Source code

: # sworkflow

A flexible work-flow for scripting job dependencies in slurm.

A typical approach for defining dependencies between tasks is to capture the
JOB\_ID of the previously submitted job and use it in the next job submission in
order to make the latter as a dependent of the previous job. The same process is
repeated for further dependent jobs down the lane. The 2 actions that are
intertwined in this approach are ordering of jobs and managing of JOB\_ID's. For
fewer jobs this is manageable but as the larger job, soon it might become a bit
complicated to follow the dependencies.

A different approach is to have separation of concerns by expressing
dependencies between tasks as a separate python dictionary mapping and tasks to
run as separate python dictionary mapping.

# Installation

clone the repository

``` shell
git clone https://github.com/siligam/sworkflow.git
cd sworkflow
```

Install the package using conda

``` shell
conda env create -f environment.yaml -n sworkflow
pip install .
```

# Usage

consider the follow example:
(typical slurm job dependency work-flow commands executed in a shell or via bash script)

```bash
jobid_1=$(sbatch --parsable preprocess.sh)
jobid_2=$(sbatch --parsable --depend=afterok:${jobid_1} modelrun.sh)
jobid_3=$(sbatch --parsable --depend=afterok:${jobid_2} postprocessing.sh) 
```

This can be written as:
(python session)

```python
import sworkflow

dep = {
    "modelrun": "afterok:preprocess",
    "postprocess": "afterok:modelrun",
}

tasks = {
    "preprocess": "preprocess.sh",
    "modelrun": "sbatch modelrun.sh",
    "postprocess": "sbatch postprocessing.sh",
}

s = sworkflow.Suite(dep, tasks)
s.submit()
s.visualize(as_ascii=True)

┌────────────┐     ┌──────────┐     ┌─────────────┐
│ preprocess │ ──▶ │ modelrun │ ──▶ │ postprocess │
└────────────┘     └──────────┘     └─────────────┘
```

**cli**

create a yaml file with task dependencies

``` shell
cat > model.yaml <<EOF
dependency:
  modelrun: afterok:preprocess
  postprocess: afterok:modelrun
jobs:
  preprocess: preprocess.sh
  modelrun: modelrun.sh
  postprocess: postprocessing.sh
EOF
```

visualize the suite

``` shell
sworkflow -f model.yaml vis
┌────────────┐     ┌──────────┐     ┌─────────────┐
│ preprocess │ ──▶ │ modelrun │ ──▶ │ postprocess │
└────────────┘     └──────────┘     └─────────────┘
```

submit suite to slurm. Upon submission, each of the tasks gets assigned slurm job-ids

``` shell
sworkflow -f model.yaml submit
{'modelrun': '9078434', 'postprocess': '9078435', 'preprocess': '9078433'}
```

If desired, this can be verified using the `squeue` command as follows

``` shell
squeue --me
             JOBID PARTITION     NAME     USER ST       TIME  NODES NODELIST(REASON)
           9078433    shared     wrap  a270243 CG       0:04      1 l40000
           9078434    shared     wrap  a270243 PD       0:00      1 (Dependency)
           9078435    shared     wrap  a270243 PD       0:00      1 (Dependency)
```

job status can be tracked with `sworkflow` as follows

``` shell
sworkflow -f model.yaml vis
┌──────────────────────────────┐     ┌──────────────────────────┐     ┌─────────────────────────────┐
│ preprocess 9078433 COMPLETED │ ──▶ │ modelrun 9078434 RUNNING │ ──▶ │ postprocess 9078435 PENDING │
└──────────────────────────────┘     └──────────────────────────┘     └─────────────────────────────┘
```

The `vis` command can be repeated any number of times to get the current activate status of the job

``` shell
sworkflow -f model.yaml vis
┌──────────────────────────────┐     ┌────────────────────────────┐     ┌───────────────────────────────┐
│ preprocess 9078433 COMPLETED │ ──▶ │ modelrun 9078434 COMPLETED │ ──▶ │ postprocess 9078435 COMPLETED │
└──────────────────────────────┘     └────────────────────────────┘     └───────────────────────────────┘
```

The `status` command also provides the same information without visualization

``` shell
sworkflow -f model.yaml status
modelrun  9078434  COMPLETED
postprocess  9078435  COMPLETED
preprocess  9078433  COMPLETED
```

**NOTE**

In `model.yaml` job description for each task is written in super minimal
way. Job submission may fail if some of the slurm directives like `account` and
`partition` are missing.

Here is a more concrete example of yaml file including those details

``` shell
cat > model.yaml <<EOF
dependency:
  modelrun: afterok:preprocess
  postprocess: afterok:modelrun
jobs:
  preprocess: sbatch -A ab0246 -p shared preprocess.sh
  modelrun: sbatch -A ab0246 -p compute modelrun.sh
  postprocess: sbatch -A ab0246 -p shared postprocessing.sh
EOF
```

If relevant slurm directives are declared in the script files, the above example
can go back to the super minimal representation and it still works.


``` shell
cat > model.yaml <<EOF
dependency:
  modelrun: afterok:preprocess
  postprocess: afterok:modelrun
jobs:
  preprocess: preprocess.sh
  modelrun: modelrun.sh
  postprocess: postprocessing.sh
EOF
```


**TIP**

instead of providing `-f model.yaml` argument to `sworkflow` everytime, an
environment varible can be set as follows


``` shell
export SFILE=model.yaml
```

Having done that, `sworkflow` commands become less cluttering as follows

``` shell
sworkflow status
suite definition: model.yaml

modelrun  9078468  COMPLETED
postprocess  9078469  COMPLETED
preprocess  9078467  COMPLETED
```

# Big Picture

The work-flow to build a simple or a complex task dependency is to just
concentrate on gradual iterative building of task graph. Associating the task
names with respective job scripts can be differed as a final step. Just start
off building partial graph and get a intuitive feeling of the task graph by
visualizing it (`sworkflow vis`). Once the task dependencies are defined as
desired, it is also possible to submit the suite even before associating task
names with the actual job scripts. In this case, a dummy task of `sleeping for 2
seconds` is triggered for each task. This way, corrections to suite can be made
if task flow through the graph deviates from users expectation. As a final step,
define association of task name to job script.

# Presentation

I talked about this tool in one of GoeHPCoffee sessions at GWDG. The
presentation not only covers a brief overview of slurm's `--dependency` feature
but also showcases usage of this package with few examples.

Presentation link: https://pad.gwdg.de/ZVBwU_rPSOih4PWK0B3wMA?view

--

**Problem to work on:**
In the entries above, find each line that includes the string "also" and copy it.

**Written solution:**
The `status` command also provides the same information without visualization
desired, it is also possible to submit the suite even before associating task
but also showcases usage of this package with few examples.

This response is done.